(Material for this task begins)
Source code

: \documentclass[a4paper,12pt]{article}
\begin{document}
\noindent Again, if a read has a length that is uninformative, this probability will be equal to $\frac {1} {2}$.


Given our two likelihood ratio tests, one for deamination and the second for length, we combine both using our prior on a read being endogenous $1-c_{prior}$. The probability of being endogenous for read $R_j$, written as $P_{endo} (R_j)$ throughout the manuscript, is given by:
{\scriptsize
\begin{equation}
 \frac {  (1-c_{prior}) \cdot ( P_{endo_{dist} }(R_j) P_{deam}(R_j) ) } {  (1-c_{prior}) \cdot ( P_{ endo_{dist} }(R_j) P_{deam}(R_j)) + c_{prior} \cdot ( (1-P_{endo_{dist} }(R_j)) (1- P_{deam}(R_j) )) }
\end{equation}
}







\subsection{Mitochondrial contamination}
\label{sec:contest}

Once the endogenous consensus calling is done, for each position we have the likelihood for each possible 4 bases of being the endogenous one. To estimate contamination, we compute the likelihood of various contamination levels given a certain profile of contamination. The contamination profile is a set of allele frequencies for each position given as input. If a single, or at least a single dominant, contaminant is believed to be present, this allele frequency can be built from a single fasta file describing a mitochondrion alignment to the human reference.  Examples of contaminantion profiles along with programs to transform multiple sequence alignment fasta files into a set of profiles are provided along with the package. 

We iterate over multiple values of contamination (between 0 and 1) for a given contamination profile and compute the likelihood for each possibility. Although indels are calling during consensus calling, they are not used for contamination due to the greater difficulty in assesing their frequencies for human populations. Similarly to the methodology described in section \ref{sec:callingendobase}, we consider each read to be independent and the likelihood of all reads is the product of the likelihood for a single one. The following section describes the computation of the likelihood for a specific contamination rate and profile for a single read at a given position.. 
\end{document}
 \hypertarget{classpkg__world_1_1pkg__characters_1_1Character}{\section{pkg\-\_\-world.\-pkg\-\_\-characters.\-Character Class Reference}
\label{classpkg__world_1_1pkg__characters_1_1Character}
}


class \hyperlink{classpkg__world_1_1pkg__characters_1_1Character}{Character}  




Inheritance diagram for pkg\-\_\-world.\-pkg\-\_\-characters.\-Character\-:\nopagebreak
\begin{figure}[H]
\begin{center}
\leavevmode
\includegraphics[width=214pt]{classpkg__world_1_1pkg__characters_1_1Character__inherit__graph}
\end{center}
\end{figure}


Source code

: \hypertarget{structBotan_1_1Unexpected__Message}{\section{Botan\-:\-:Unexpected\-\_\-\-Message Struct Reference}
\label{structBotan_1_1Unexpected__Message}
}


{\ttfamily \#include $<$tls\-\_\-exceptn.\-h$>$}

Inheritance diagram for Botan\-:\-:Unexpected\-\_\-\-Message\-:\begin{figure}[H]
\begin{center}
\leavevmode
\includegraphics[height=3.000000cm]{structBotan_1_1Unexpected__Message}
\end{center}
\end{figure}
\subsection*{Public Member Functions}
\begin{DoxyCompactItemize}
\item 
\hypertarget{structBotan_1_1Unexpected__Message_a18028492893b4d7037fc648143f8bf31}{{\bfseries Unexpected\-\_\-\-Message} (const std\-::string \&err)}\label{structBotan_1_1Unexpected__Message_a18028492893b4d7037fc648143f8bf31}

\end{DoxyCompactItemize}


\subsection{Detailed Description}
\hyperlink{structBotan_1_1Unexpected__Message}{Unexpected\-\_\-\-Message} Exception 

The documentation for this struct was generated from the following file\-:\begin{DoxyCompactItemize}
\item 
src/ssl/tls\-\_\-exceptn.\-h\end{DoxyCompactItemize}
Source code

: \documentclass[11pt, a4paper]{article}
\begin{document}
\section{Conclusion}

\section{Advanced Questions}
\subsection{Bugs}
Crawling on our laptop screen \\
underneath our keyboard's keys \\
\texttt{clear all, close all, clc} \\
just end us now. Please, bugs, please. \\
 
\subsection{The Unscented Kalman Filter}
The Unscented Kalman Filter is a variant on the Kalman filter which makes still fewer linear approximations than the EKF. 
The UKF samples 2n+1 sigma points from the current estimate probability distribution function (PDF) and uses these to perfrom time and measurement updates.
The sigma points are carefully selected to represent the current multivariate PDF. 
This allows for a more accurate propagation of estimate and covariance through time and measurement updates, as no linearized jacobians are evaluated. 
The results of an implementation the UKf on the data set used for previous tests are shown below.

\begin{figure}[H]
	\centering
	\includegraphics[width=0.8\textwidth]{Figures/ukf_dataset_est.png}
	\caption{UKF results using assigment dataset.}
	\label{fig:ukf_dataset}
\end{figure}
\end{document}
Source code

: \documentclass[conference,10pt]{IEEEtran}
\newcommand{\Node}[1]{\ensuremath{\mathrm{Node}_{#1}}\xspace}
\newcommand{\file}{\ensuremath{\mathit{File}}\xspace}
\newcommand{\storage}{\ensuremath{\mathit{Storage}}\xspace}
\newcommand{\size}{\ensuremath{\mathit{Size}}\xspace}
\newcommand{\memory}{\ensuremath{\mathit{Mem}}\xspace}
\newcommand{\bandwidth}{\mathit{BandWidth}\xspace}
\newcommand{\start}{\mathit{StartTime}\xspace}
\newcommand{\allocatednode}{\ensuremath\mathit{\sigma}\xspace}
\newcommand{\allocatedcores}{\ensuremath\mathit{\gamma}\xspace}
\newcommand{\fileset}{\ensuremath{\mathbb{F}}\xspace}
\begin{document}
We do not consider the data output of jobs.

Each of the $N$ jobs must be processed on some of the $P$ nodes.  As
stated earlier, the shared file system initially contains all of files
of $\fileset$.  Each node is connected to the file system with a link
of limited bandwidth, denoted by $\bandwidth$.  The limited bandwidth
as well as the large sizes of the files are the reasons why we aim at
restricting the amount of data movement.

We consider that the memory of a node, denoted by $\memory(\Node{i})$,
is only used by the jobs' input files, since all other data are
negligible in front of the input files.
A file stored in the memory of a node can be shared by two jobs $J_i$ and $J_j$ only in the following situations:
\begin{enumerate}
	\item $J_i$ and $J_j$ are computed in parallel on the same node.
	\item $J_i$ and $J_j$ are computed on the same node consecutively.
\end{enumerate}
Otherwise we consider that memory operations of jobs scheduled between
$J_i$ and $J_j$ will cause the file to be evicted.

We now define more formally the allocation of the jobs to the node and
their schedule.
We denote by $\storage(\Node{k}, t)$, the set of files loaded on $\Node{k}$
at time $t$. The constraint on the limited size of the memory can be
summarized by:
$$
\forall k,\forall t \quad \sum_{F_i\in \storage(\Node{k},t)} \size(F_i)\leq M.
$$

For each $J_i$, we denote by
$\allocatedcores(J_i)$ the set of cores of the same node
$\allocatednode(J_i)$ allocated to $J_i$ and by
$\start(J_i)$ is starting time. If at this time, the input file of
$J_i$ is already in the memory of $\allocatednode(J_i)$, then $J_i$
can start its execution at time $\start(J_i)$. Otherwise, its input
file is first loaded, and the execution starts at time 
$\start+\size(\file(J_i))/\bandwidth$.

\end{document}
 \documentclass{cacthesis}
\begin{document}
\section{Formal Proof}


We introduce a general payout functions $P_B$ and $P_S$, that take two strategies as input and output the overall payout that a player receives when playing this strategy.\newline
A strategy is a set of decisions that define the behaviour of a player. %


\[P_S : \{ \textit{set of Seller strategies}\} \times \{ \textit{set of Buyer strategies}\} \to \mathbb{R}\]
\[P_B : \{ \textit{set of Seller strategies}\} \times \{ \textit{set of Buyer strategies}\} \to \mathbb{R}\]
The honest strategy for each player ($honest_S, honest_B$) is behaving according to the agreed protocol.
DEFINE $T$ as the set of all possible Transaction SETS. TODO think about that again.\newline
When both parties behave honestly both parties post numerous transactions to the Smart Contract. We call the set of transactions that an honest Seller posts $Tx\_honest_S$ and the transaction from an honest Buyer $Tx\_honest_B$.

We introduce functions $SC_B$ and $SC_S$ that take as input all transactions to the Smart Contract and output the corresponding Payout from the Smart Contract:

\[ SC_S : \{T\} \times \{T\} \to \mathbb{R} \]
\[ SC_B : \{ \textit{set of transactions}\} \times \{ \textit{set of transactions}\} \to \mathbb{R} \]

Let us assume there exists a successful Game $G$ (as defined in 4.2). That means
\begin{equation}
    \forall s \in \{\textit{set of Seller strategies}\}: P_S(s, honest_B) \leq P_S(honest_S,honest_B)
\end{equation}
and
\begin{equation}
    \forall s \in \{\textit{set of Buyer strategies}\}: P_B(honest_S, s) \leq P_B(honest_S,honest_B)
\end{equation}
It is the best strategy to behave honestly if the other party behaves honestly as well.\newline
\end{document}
(Material for this task ends)
▶ _What is being asked_: Your answer should be every line above that contains the word "used".

▶ _Worked solution_:
We iterate over multiple values of contamination (between 0 and 1) for a given contamination profile and compute the likelihood for each possibility. Although indels are calling during consensus calling, they are not used for contamination due to the greater difficulty in assesing their frequencies for human populations. Similarly to the methodology described in section \ref{sec:callingendobase}, we consider each read to be independent and the likelihood of all reads is the product of the likelihood for a single one. The following section describes the computation of the likelihood for a specific contamination rate and profile for a single read at a given position.. 
The results of an implementation the UKf on the data set used for previous tests are shown below.
is only used by the jobs' input files, since all other data are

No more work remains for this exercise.